As for Kathryn and Johnny’s business, KMJ, Inc. d/b/a Automuff Discount Muffler,
the chancellor found that, including KMJ’s Jackson, Mississippi, real estate, KMJ had an
appraised value of $251,000. The chancellor found that Kathryn had dissipated $50,000 in
marital assets through gambling losses. Although the chancellor did not specifically state
that Kathryn’s share of KMJ was $165,000, the chancellor held that Kathryn’s dissipation
of assets would be offset against Kathryn’s share of KMJ. The chancellor then awarded
Kathryn a judgment against Johnny in the amount of $115,000 – representing Kathryn’s
share of KMJ. The chancellor further stated as follows:
Johnny shall pay Kathryn a minimum of $500 per month until the entire
amount is paid in full.
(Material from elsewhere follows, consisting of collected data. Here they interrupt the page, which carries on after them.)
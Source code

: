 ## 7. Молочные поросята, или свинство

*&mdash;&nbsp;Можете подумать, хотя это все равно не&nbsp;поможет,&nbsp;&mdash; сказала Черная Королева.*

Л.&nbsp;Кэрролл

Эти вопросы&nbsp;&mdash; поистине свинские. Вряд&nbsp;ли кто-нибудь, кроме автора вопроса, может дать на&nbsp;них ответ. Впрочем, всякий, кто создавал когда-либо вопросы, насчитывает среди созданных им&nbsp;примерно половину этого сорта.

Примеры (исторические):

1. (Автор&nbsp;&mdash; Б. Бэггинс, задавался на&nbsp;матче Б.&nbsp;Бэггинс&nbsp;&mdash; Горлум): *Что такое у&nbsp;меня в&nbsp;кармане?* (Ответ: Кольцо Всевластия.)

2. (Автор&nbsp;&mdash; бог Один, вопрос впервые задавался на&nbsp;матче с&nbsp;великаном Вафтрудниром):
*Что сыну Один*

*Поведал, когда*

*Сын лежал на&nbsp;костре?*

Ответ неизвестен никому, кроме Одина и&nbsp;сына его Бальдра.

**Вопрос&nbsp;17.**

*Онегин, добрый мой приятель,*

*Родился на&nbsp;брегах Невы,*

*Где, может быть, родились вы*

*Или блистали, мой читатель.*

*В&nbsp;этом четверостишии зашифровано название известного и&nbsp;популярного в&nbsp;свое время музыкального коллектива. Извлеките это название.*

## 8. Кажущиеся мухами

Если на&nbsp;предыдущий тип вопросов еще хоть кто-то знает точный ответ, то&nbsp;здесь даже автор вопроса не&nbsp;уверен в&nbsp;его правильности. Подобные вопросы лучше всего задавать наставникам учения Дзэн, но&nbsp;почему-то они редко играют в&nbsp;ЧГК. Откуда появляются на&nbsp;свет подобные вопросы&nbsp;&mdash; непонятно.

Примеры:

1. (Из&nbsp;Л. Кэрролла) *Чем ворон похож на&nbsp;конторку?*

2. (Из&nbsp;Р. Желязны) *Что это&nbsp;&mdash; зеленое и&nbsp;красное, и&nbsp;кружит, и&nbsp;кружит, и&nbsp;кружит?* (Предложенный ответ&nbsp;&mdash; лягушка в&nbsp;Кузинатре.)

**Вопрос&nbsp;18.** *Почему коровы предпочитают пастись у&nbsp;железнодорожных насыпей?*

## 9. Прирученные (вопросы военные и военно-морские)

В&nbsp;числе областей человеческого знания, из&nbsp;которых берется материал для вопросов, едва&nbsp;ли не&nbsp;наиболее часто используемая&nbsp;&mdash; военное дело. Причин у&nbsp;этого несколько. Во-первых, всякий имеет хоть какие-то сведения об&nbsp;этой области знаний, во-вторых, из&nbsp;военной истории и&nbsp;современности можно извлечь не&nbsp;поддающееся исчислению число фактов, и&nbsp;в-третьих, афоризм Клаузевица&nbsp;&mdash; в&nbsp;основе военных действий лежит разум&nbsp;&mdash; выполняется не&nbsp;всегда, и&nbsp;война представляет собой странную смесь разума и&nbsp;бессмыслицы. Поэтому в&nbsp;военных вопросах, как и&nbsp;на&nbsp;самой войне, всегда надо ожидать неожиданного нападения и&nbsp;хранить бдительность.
If Johnny fails to make the minimum payment any
given month, Kathryn may assert a lien against [KMJ’s real property] in
Jackson, Mississippi[,] or take any other collection remedies provided by law.
¶5.
Kathryn filed a motion for reconsideration. Kathryn interpreted the chancellor’s
treatment of the KMJ judgment as a restriction of her rights as a judgment debtor. Kathryn
filed a motion for “reconsideration, JNOV or new trial.” The chancellor heard Kathryn’s
motion and “amend[ed] the [judgment] to reflect that Kathryn . . . may immediately assert
a vendor’s lien against the real property of KMJ, Inc. located [in] . . . Jackson, [Mississippi].
The vendor’s lien shall not preclude any other collection remedies available to [Kathryn]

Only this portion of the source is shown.